8. Pasutri

51 4 0
                                    

"Sejak malam itu, dia jadi milikku."

—Gaffi Raffaeyza.

••••••

"Ra... " parau Gaffi.

"Astagfirullah, Kak Gaffi!"

Zora bergegas menghampiri Gaffi yang jauh dari kata baik. Wajah, tangan dan kaki lelaki itu terluka, bahkan darah segar keluar dari luka yang berada di pelipis lelaki itu.

Tanpa memperdulikan tubuh Gaffi yang basah, Zora menuntunnya menuju ke sofa kamar yang ukurannya cukup besar, lalu mendudukkan Gaffi yang berstatus suaminya itu di sofa.

Ya, Zora dan Gaffi diam-diam sudah menikah. Saat merayakan ulang tahun Shasa malam itu Zora melangsungkan pernikahan di masjid yang waktu itu Gaffi mengimami sholat.

Jika ditanya, kapan mereka pacaran? Maka jawabannya mereka tidak pernah pacaran. Pernikahan ini berlangsung atas permintaan Ernando ayah Zora. Awalnya Zora menolak, karena Zora tak mengenal siapa lelaki yang akan menikahh dengannya. Ditambah lagi pernikahan menurut Zora adalah hal yang sakral dan di lakukan satu kali seumur hidup.

Namun setelah penjelasan dari Ernando dan mengatakan bahwa Gaffi adalah seorang yang tepat untuknya, baik dari sisi agama atau bukan maka Zora menuruti permintaan Ernando.

Karena ia yakin, pilihan Ernando tidak pernah salah.

Untuk alasan pastinya Zora juga tidak tahu. Ernando hanya berpesan bahwa ia harus segera menikah dengan Gaffi. Perihal Clara, sebelum koma wanita itu sudah menyetujui pernikahannya dengan Gaffi, itu yang dikatakann Ernando padanya.

Pernikahannya sangat tertutup, yang mengetahui dirinya sudah menikahh hanya orang tuanya, orang tua Gaffi, Asya, Shasa dan terakhir Kenan— sahabat Gaffi.

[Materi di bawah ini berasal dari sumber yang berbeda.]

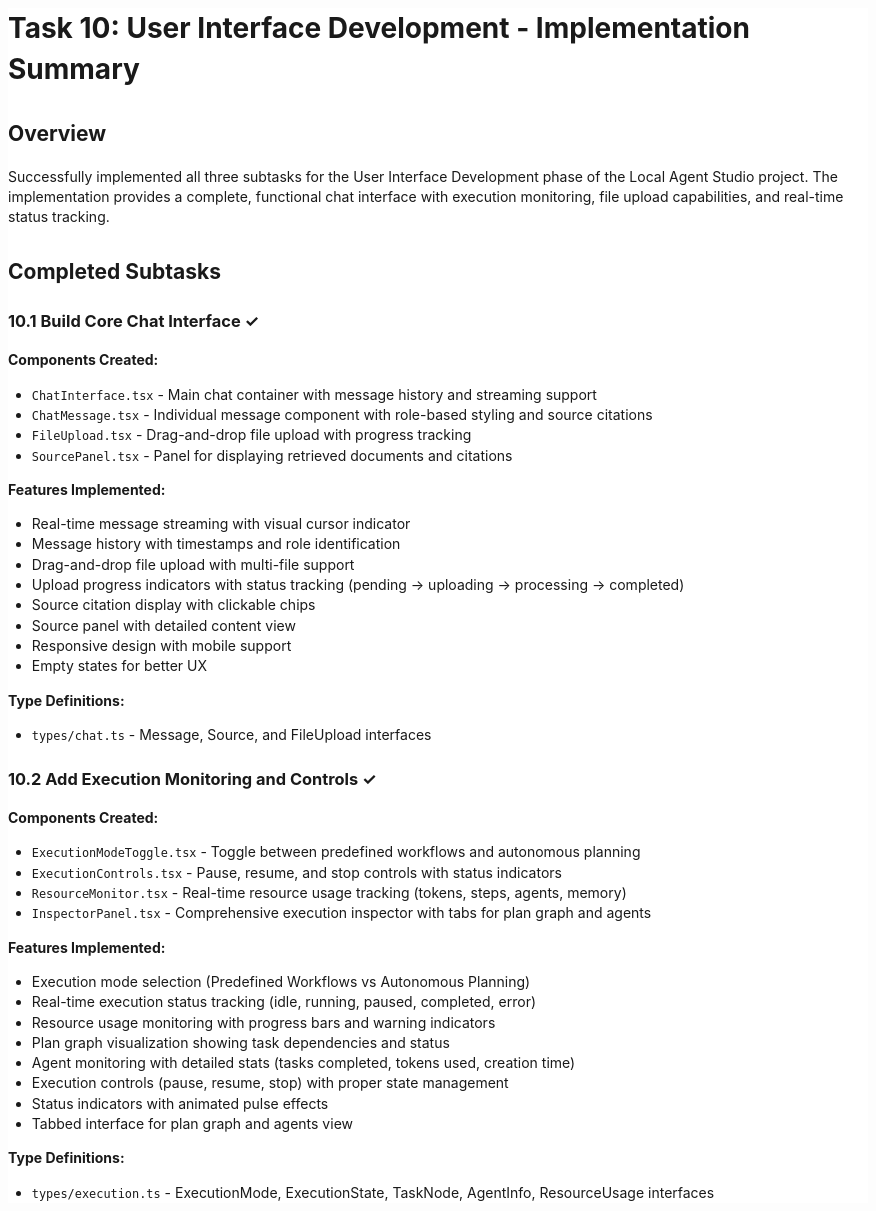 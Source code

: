 # Task 10: User Interface Development - Implementation Summary

## Overview

Successfully implemented all three subtasks for the User Interface Development phase of the Local Agent Studio project. The implementation provides a complete, functional chat interface with execution monitoring, file upload capabilities, and real-time status tracking.

## Completed Subtasks

### 10.1 Build Core Chat Interface ✓

**Components Created:**
- `ChatInterface.tsx` - Main chat container with message history and streaming support
- `ChatMessage.tsx` - Individual message component with role-based styling and source citations
- `FileUpload.tsx` - Drag-and-drop file upload with progress tracking
- `SourcePanel.tsx` - Panel for displaying retrieved documents and citations

**Features Implemented:**
- Real-time message streaming with visual cursor indicator
- Message history with timestamps and role identification
- Drag-and-drop file upload with multi-file support
- Upload progress indicators with status tracking (pending → uploading → processing → completed)
- Source citation display with clickable chips
- Source panel with detailed content view
- Responsive design with mobile support
- Empty states for better UX

**Type Definitions:**
- `types/chat.ts` - Message, Source, and FileUpload interfaces

### 10.2 Add Execution Monitoring and Controls ✓

**Components Created:**
- `ExecutionModeToggle.tsx` - Toggle between predefined workflows and autonomous planning
- `ExecutionControls.tsx` - Pause, resume, and stop controls with status indicators
- `ResourceMonitor.tsx` - Real-time resource usage tracking (tokens, steps, agents, memory)
- `InspectorPanel.tsx` - Comprehensive execution inspector with tabs for plan graph and agents

**Features Implemented:**
- Execution mode selection (Predefined Workflows vs Autonomous Planning)
- Real-time execution status tracking (idle, running, paused, completed, error)
- Resource usage monitoring with progress bars and warning indicators
- Plan graph visualization showing task dependencies and status
- Agent monitoring with detailed stats (tasks completed, tokens used, creation time)
- Execution controls (pause, resume, stop) with proper state management
- Status indicators with animated pulse effects
- Tabbed interface for plan graph and agents view

**Type Definitions:**
- `types/execution.ts` - ExecutionMode, ExecutionState, TaskNode, AgentInfo, ResourceUsage interfaces
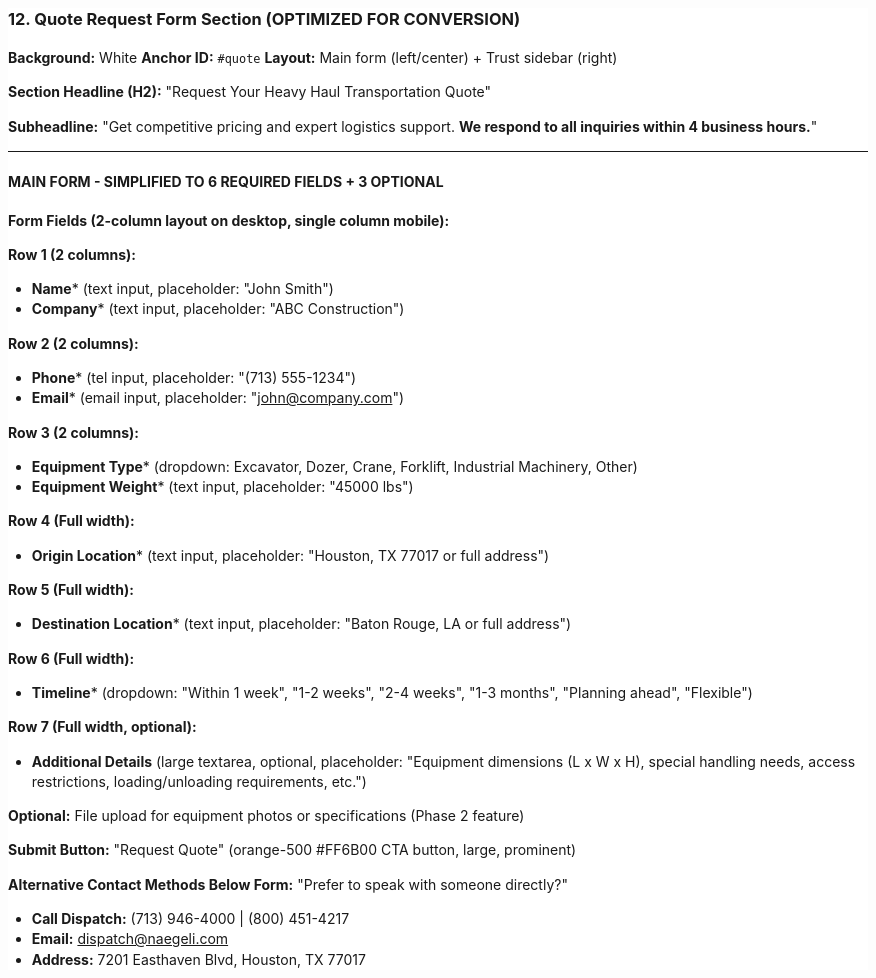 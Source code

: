 
### 12. Quote Request Form Section (OPTIMIZED FOR CONVERSION)
**Background:** White
**Anchor ID:** `#quote`
**Layout:** Main form (left/center) + Trust sidebar (right)

**Section Headline (H2):**
"Request Your Heavy Haul Transportation Quote"

**Subheadline:**
"Get competitive pricing and expert logistics support. **We respond to all inquiries within 4 business hours.**"

---

#### MAIN FORM - SIMPLIFIED TO 6 REQUIRED FIELDS + 3 OPTIONAL

**Form Fields (2-column layout on desktop, single column mobile):**

**Row 1 (2 columns):**
- **Name*** (text input, placeholder: "John Smith")
- **Company*** (text input, placeholder: "ABC Construction")

**Row 2 (2 columns):**
- **Phone*** (tel input, placeholder: "(713) 555-1234")
- **Email*** (email input, placeholder: "john@company.com")

**Row 3 (2 columns):**
- **Equipment Type*** (dropdown: Excavator, Dozer, Crane, Forklift, Industrial Machinery, Other)
- **Equipment Weight*** (text input, placeholder: "45000 lbs")

**Row 4 (Full width):**
- **Origin Location*** (text input, placeholder: "Houston, TX 77017 or full address")

**Row 5 (Full width):**
- **Destination Location*** (text input, placeholder: "Baton Rouge, LA or full address")

**Row 6 (Full width):**
- **Timeline*** (dropdown: "Within 1 week", "1-2 weeks", "2-4 weeks", "1-3 months", "Planning ahead", "Flexible")

**Row 7 (Full width, optional):**
- **Additional Details** (large textarea, optional, placeholder: "Equipment dimensions (L x W x H), special handling needs, access restrictions, loading/unloading requirements, etc.")

**Optional:** File upload for equipment photos or specifications (Phase 2 feature)

**Submit Button:** "Request Quote" (orange-500 #FF6B00 CTA button, large, prominent)

**Alternative Contact Methods Below Form:**
"Prefer to speak with someone directly?"
- **Call Dispatch:** (713) 946-4000 | (800) 451-4217
- **Email:** dispatch@naegeli.com
- **Address:** 7201 Easthaven Blvd, Houston, TX 77017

"Ke rumah sakit aja ya, gue antar," ujar Zora namun jawab gelengan oleh Gaffi.

Zora mengigit bibir bawahnya. Jujur ini adalah pertama kalinya dirinya sedekat ini dengan Gaffi, setelah menikah ia dan Gaffi memutuskan untuk pisah kamar. Bahkan ini pertama kalinya Gaffi melihat ia tidak memakai jilbab.

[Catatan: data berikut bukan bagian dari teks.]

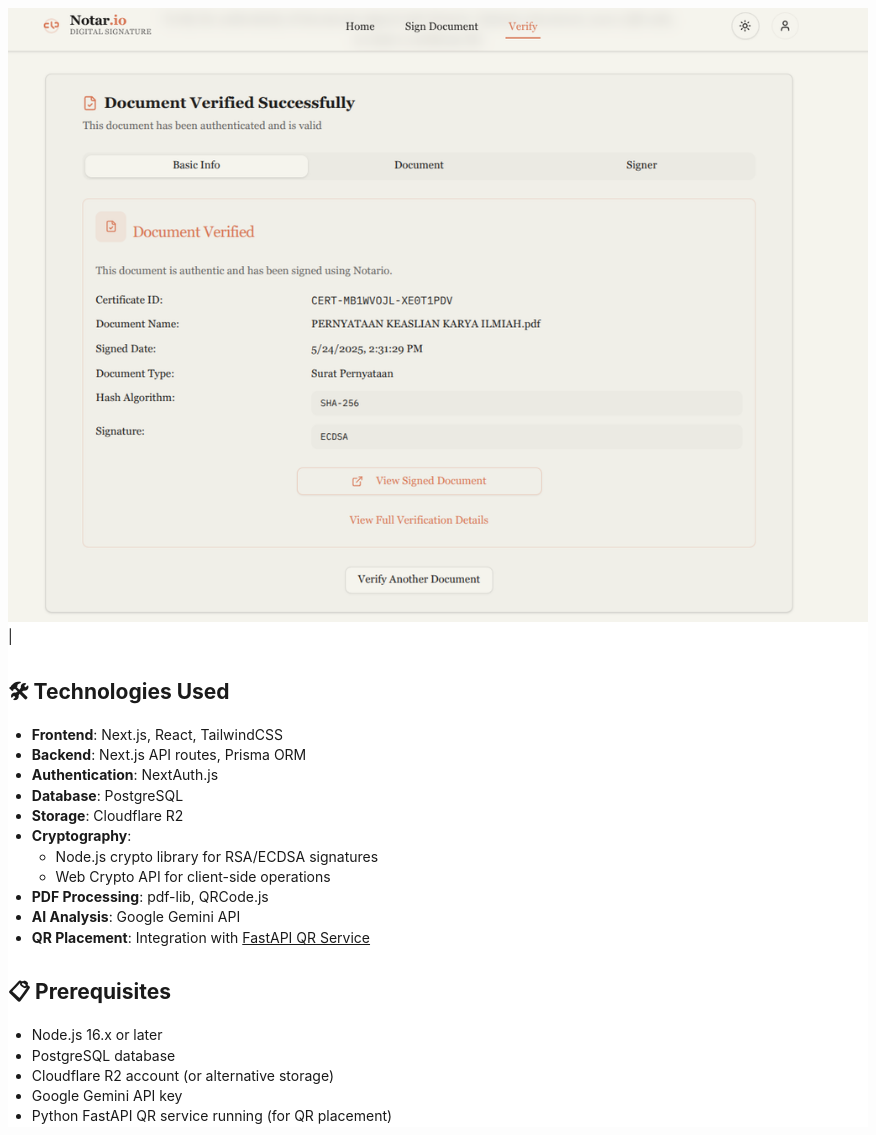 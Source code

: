 ![Verification](/public/assets/verify.png) |

## 🛠️ Technologies Used

- **Frontend**: Next.js, React, TailwindCSS
- **Backend**: Next.js API routes, Prisma ORM
- **Authentication**: NextAuth.js
- **Database**: PostgreSQL
- **Storage**: Cloudflare R2
- **Cryptography**: 
  - Node.js crypto library for RSA/ECDSA signatures
  - Web Crypto API for client-side operations
- **PDF Processing**: pdf-lib, QRCode.js
- **AI Analysis**: Google Gemini API
- **QR Placement**: Integration with [FastAPI QR Service](https://github.com/kudith/fastapi_qr)

## 📋 Prerequisites

- Node.js 16.x or later
- PostgreSQL database
- Cloudflare R2 account (or alternative storage)
- Google Gemini API key
- Python FastAPI QR service running (for QR placement)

Zora tahu dirinya salah, namun ia masih belum bisa untuk terbiasa akan adanya lelaki ini. Lagipula Gaffi juga tidak memaksanya untuk satu kamar atau melepas jilbabnya. Laki-laki itu hanya berpesan supaya setelah menikah ia dan Gaffi tinggal satu rumah. Hanya itu.

Gadis itu menghembuskan napasnya pelan. "Gue bantu lepas jaketnya," ujar Zora.

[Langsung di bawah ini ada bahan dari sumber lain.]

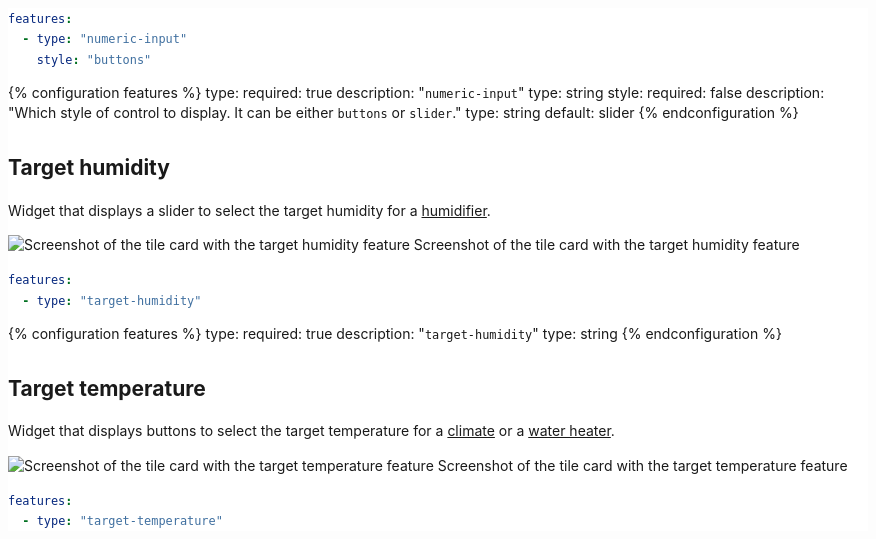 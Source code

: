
 ```yaml
features:
  - type: "numeric-input"
    style: "buttons"
```

{% configuration features %}
type:
  required: true
  description: "`numeric-input`"
  type: string
style:
  required: false
  description: "Which style of control to display. It can be either `buttons` or `slider`."
  type: string
  default: slider
{% endconfiguration %}

## Target humidity

Widget that displays a slider to select the target humidity for a [humidifier](/integrations/humidifier).

<p class='img'>
  <img src='/images/dashboards/features/target_humidity.png' alt='Screenshot of the tile card with the target humidity feature'>
  Screenshot of the tile card with the target humidity feature
</p>

```yaml
features:
  - type: "target-humidity"
```

{% configuration features %}
type:
  required: true
  description: "`target-humidity`"
  type: string
{% endconfiguration %}

## Target temperature

Widget that displays buttons to select the target temperature for a [climate](/integrations/climate) or a [water heater](/integrations/water_heater).

<p class='img'>
  <img src='/images/dashboards/features/target_temperature.png' alt='Screenshot of the tile card with the target temperature feature'>
  Screenshot of the tile card with the target temperature feature
</p>

```yaml
features:
  - type: "target-temperature"
```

Tangannya perlahan mulai melepaskan jaket yang Gaffi kenakan, tak sengaja baju Gaffi terangkat sedikit membuat mata Zora melihat sebuah luka yang berukuran cukup besar di perut Gaffi.

"Ini juga luka?" tanya Zora spontan yang mengangkat baju Gaffi.

Gaffi menatap dalam mata Zora yang berada di bawahnya. Ia mengangguk kecil sebagai jawabannya. Bukannya lemah, namun tadi ia terjatuh lumayan keras karena dirinya yang mengendarai motor dengan kecepatan tinggi jadi rasanya sangat sakit.

"Bajunya basah, dibuka aja gimana? Takut kena luka ini," ujar Zora tanpa sadar yang masih menatap luka di perut Gaffi.

Merasa perkataannya tidak benar membuat Zora menggigit bibirnya kembali, ia mendongak menatap Gaffi yang juga sedang menatapnya.

"Em, maksutnya ini em, kalo kena luka— "

"Tolong bantu," ujar Gaffi lirih.

Zora menelan ludahnya kasar lalu mengangguk. Ia berdiri dari posisi duduknya dan membantu Gaffi untuk melepaskann kaos yang di pakai laki-laki itu. Tak sampai di sana, jantung Zora kembali berdebar saat melihat perut sixpack milik Gaffi.